Master Defense by Reyk Börner
Title: Modeling diurnal sea surface warming in the tropical ocean -- An interactive boundary condition for idealized atmospheric simulations
Abstract: One of the key challenges in climate science today is to understand how clouds organize. An accurate description of cloud processes is important for predicting extreme weather events, calculating the global energy balance, and reducing uncertainties in climate models. Over the tropical ocean, observations evidence that atmospheric dynamics are coupled to the ocean. This air-sea interaction is regulated by the variability of sea surface temperature (SST), which can oscillate with amplitudes of 3°C and more between day and night. In contrast, idealized numerical studies of the tropical atmosphere often assume a constant, uniform SST. Recent simulations with imposed SST variations – such as a diurnal cycle – show different patterns of cloud clustering compared to the constant SST case. These findings suggest the need for more realistic representations of ocean-atmosphere interaction. Consequently, several studies have represented the upper ocean as a responsive slab with a fixed heat capacity. However, we argue that such slab models may be insufficient because, by ignoring wind-induced water mixing, they neglect a crucial wind effect on sea surface warming.
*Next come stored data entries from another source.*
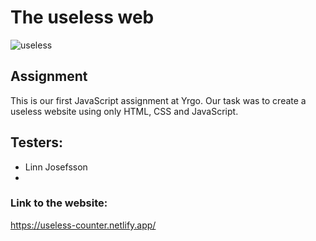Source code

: # The useless web

![useless](https://media.giphy.com/media/EBId5v0YNRyPGHytLK/giphy.gif)

## Assignment

This is our first JavaScript assignment at Yrgo. Our task was to create a useless website using only HTML, CSS and JavaScript.

## Testers:
* Linn Josefsson
* 
### Link to the website:
https://useless-counter.netlify.app/
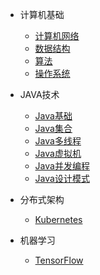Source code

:
* 计算机基础

  * [计算机网络](./daily/a-1-计算机网络.md)
  * [数据结构](./daily/a-2-数据结构.md)
  * [算法](./daily/a-3-算法.md)
  * [操作系统](./daily/a-4-操作系统.md)
  
* JAVA技术

  * [Java基础](./daily/b-1-Java基础.md)
  * [Java集合](./daily/b-2-Java集合.md)
  * [Java多线程](./daily/b-3-Java多线程.md)
  * [Java虚拟机](./daily/b-4-Java虚拟机.md)
  * [Java并发编程](./daily/b-5-Java并发编程.md)
  * [Java设计模式](./daily/b-6-Java设计模式.md)
  
* 分布式架构

  * [Kubernetes](./daily/b-1面试题总结-Java基础.md)
  
* 机器学习

  * [TensorFlow](./daily/d-1-TF深度学习框架.md)


  


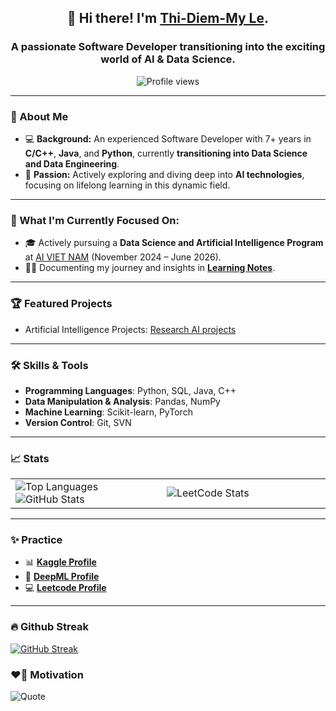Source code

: <h2 align="center">👋 Hi there! I'm <b><a href="https://beacons.ai/elizabethmyn">Thi-Diem-My Le</a></b>.</h2>

<h3 align="center">
  A passionate Software Developer transitioning into the exciting world of <b>AI & Data Science</b>.
</h3>

<p align="center">
  <img src="https://komarev.com/ghpvc/?username=mylethidiem&label=Profile%20views&color=0e75b6&style=flat" alt="Profile views" />
</p>

---

### 🌟 About Me
- 💻 **Background:** An experienced Software Developer with 7+ years in **C/C++**, **Java**, and **Python**, currently **transitioning into Data Science and Data Engineering**.
- 🌱 **Passion:** Actively exploring and diving deep into **AI technologies**, focusing on lifelong learning in this dynamic field.
  
---

### 🔄 What I'm Currently Focused On:
- 🎓 Actively pursuing a **Data Science and Artificial Intelligence Program** at [AI VIET NAM](https://aivietnam.edu.vn) (November 2024 – June 2026).
- ✍🏻 Documenting my journey and insights in **[Learning Notes](https://concrete-tray-472.notion.site/Learning-notes-15c0730a96738028bf16e05afd34bd0c?pvs=74)**.
---

### 🏆 Featured Projects
- Artificial Intelligence Projects: [Research AI projects](https://github.com/mylethidiem/AIVN_projects)
<!-- - **Predicting Customer Churn**: Built a machine learning model to predict customer churn using Python, Pandas, and Scikit-learn. [GitHub](link)
- **ETL Pipeline for E-commerce Data**: Designed and implemented a robust ETL pipeline using Apache Spark. [GitHub](link)
- **Dashboard for Health Metrics**: Created an interactive dashboard using Power BI to analyze hospital data. [GitHub](link) -->

---

### 🛠️ Skills & Tools
- **Programming Languages**: Python, SQL, Java, C++
- **Data Manipulation & Analysis**: Pandas, NumPy
- **Machine Learning**: Scikit-learn, PyTorch
- **Version Control**: Git, SVN
<!-- - **Big Data Technologies**: Apache Spark, Hadoop
- **Cloud Platforms**: AWS, GCP 
- **Data Visualization**: Power BI, Tableau, Matplotlib -->

---

### 📈 Stats  
<table>
  <tr>
    <td width="48%">
      <img align="center" src="https://github-readme-stats.vercel.app/api/top-langs?username=mylethidiem&show_icons=true&locale=en&layout=compact&theme=flag-india&hide_border=true" alt="Top Languages" />
      <img src="https://github-readme-stats.vercel.app/api?username=mylethidiem&show_icons=true&locale=en&theme=flag-india&hide_border=true" alt="GitHub Stats" />
    </td>
    <td width="52%">
      <img src="https://leetcard.jacoblin.cool/lethidiemmy961996?theme=wtf&font=Lekton&ext=activity" alt="LeetCode Stats" />
    </td>
  </tr>
</table>

---

### ✨ Practice  
- 📊 **[Kaggle Profile](https://www.kaggle.com/banhmuy)**  
- 🤖 **[DeepML Profile](https://www.deep-ml.com/profile/mzOHLfAKLVauQjHcZOdJxLdgiTS2)**
- 💻 **[Leetcode Profile](https://leetcode.com/lethidiemmy961996)** 

<!-- ---

### 🎓 Certifications  
- **Google Data Analytics Professional Certificate**  
- **AWS Certified Data Engineer - Associate**  -->

---

### 🔥 Github Streak  
[![GitHub Streak](https://streak-stats.demolab.com/?user=mylethidiem)](https://streak-stats.demolab.com/?user=mylethidiem)

### ❤️‍🔥 Motivation
![Quote](https://github-readme-quotes-bay.vercel.app/quote?theme=flag-india&animation=default&layout=default&font=Redressed&quoteType=quote-for-the-day&bgColor=white&fontColor=red&borderColor=orange&quotesUrl=https://github.com/mylethidiem/mylethidiem/blob/main/quotes.json)

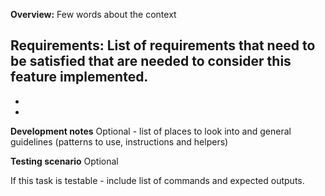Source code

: **Overview:**
Few words about the context

**Requirements:**
List of requirements that need to be satisfied that are needed to consider this feature implemented.
-
-
-

**Development notes**
Optional - list of places to look into and general guidelines (patterns to use, instructions and helpers)

**Testing scenario**
Optional

If this task is testable - include list of commands and expected outputs.
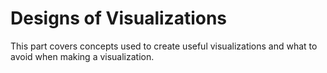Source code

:# Designs of Visualizations

This part covers concepts used to create useful visualizations and what to avoid when making a visualization.
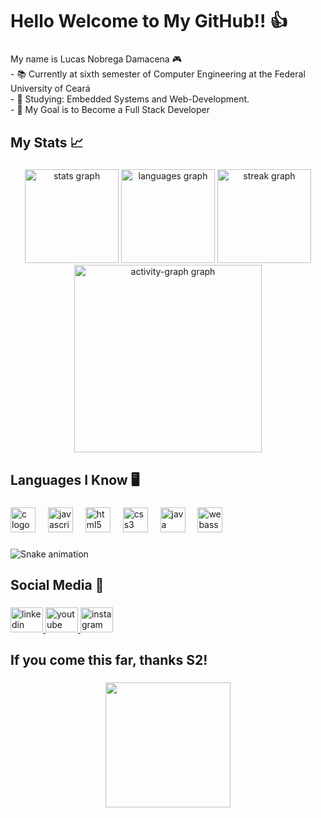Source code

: <h1 align="left">Hello Welcome to My GitHub!! 👍</h1>

###

<p align="left">My name is Lucas Nobrega Damacena 🎮<br>- 📚 Currently at sixth semester of Computer Engineering at the Federal University of Ceará <br>- 📖 Studying: Embedded Systems and Web-Development.<br>- 🚀 My Goal is to Become a Full Stack Developer</p>

###

<h2 align="left">My Stats 📈</h2>

###

<div align="center">
  <img src="https://github-readme-stats.vercel.app/api?username=nobregaldmc&hide_title=false&hide_rank=false&show_icons=true&include_all_commits=true&count_private=true&disable_animations=false&theme=highcontrast&locale=en&hide_border=false&order=1" height="150" alt="stats graph"  />
  <img src="https://github-readme-stats.vercel.app/api/top-langs?username=nobregaldmc&locale=en&hide_title=false&layout=compact&card_width=320&langs_count=5&theme=highcontrast&hide_border=false&order=2" height="150" alt="languages graph"  />
  <img src="https://streak-stats.demolab.com?user=nobregaldmc&locale=en&mode=daily&theme=highcontrast&hide_border=false&border_radius=5&order=3" height="150" alt="streak graph"  />
  <img src="https://github-readme-activity-graph.vercel.app/graph?username=nobregaldmc&radius=16&theme=high-contrast&area=true&order=5" height="300" alt="activity-graph graph"  />
</div>

###

<h2 align="left">Languages I Know 🖥️</h2>

###

<div align="left">
  <img src="https://cdn.jsdelivr.net/gh/devicons/devicon/icons/c/c-original.svg" height="40" alt="c logo"  />
  <img width="12" />
  <img src="https://cdn.jsdelivr.net/gh/devicons/devicon/icons/javascript/javascript-original.svg" height="40" alt="javascript logo"  />
  <img width="12" />
  <img src="https://cdn.jsdelivr.net/gh/devicons/devicon/icons/html5/html5-original.svg" height="40" alt="html5 logo"  />
  <img width="12" />
  <img src="https://cdn.jsdelivr.net/gh/devicons/devicon/icons/css3/css3-original.svg" height="40" alt="css3 logo"  />
  <img width="12" />
  <img src="https://cdn.jsdelivr.net/gh/devicons/devicon/icons/java/java-original.svg" height="40" alt="java logo"  />
  <img width="12" />
  <img src="https://cdn.simpleicons.org/webassembly/654FF0" height="40" alt="webassembly logo"  />
</div>

###

<img src="https://raw.githubusercontent.com/nobregaldmc/nobregaldmc/output/snake.svg" alt="Snake animation" />

###

<h2 align="left">Social Media 📍</h2>

###

<div align="left">
  <a href="https://www.linkedin.com/in/ lucas-nobrega-282407279" target="_blank">
    <img src="https://raw.githubusercontent.com/maurodesouza/profile-readme-generator/master/src/assets/icons/social/linkedin/default.svg" width="52" height="40" alt="linkedin logo"  />
  </a>
  <a href="https://www.youtube.com/@lucasnobrega4815" target="_blank">
    <img src="https://raw.githubusercontent.com/maurodesouza/profile-readme-generator/master/src/assets/icons/social/youtube/default.svg" width="52" height="40" alt="youtube logo"  />
  </a>
  <a href="https://www.instagram.com/nobregal.dmc/" target="_blank">
    <img src="https://raw.githubusercontent.com/maurodesouza/profile-readme-generator/master/src/assets/icons/social/instagram/default.svg" width="52" height="40" alt="instagram logo"  />
  </a>
</div>

###

<h2 align="left">If you come this far, thanks S2!</h2>

###

<div align="center">
  <img height="200" src="https://i.pinimg.com/564x/ec/2e/38/ec2e38a5c3d8804edc3f7c25155845d4.jpg"  />
</div>

###
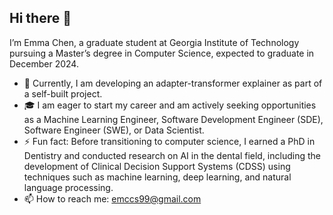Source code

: ## Hi there 👋

I’m Emma Chen, a graduate student at Georgia Institute of Technology pursuing a Master’s degree in Computer Science, expected to graduate in December 2024.

- 🔭 Currently, I am developing an adapter-transformer explainer as part of a self-built project.
- 🎓 I am eager to start my career and am actively seeking opportunities as a Machine Learning Engineer, Software Development Engineer (SDE), Software Engineer (SWE), or Data Scientist.
- ⚡ Fun fact: Before transitioning to computer science, I earned a PhD in Dentistry and conducted research on AI in the dental field, including the development of Clinical Decision Support Systems (CDSS) using techniques such as machine learning, deep learning, and natural language processing.
- 📫 How to reach me: emccs99@gmail.com



<!--
**EMC2016/emc2016** is a ✨ _special_ ✨ repository because its `README.md` (this file) appears on your GitHub profile.

Here are some ideas to get you started:

- 🔭 I’m currently working on ...
- 🌱 I’m currently learning ...
- 👯 I’m looking to collaborate on ...
- 🤔 I’m looking for help with ...
- 💬 Ask me about ...
- 📫 How to reach me: ...
- 😄 Pronouns: ...
- ⚡ Fun fact: ...
-->
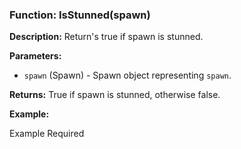 ### Function: IsStunned(spawn)

**Description:**
Return's true if spawn is stunned.

**Parameters:**
- `spawn` (Spawn) - Spawn object representing `spawn`.

**Returns:** True if spawn is stunned, otherwise false.

**Example:**

Example Required
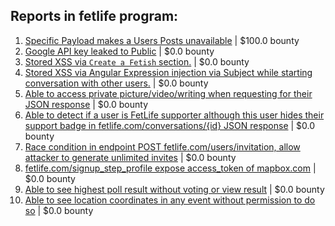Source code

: ## Reports in fetlife program:
1. [Specific Payload makes a Users Posts unavailable](https://hackerone.com/reports/1176794) | $100.0 bounty
2. [Google API key leaked to Public](https://hackerone.com/reports/1065041) | $0.0 bounty
3. [Stored XSS via `Create a Fetish` section.](https://hackerone.com/reports/1085914) | $0.0 bounty
4. [Stored XSS via Angular Expression injection via Subject while starting conversation with other users.](https://hackerone.com/reports/1095934) | $0.0 bounty
5. [Able to access private picture/video/writing when requesting for their JSON response](https://hackerone.com/reports/1424291) | $0.0 bounty
6. [Able to detect if a user is FetLife supporter although this user hides their support badge in fetlife.com/conversations/{id} JSON response](https://hackerone.com/reports/1423704) | $0.0 bounty
7. [Race condition in endpoint POST fetlife.com/users/invitation, allow attacker to generate unlimited invites](https://hackerone.com/reports/1460373) | $0.0 bounty
8. [fetlife.com/signup_step_profile expose access_token of mapbox.com](https://hackerone.com/reports/2129769) | $0.0 bounty
9. [Able to see highest poll result without voting or view result](https://hackerone.com/reports/2248116) | $0.0 bounty
10. [Able to see location coordinates in any event without permission to do so](https://hackerone.com/reports/2610467) | $0.0 bounty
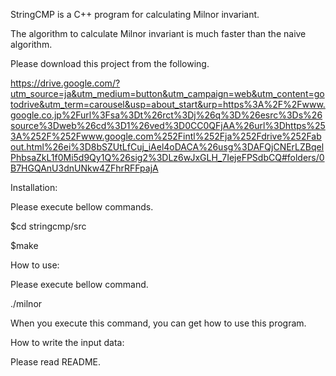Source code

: StringCMP is a C++ program for calculating Milnor invariant.

The algorithm to calculate Milnor invariant is much faster than the naive algorithm.

Please download this project from the following.

https://drive.google.com/?utm_source=ja&utm_medium=button&utm_campaign=web&utm_content=gotodrive&utm_term=carousel&usp=about_start&urp=https%3A%2F%2Fwww.google.co.jp%2Furl%3Fsa%3Dt%26rct%3Dj%26q%3D%26esrc%3Ds%26source%3Dweb%26cd%3D1%26ved%3D0CC0QFjAA%26url%3Dhttps%253A%252F%252Fwww.google.com%252Fintl%252Fja%252Fdrive%252Fabout.html%26ei%3D8bSZUtLfCuj_iAel4oDACA%26usg%3DAFQjCNErLZBqelPhbsaZkL1f0Mi5d9Qy1Q%26sig2%3DLz6wJxGLH_7IejeFPSdbCQ#folders/0B7HGQAnU3dnUNkw4ZFhrRFFpajA

Installation:

Please execute bellow commands.

$cd stringcmp/src

$make

How to use:

Please execute bellow command.

./milnor

When you execute this command, you can get how to use this program.

How to write the input data:

Please read README.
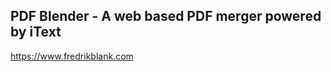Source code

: PDF Blender - A web based PDF merger powered by iText
-----------------------------------------------------
https://www.fredrikblank.com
Here we present an idealized, one-dimensional model of heat transfer in the upper few meters of the ocean, forced by insolation and atmospheric conditions. Unlike slab oceans, our model includes important processes such as wind-driven turbulent diffusion, near-surface heat trapping, and skin cooling, while retaining conceptual simplicity. Using a combination of ship measurements and buoy data, we estimate the model parameters by Bayesian inference and show that our model reproduces key features of observed diurnal warming. Aiming to be versatile, computationally affordable and easy to code, the model is suited as an interactive surface boundary condition for high-resolution cloud-resolving simulations. Thus, our work could support a next step towards more realism in idealized simulations of the tropical atmosphere, seeking to help build the bridge between conceptual modeling and real-world process understanding.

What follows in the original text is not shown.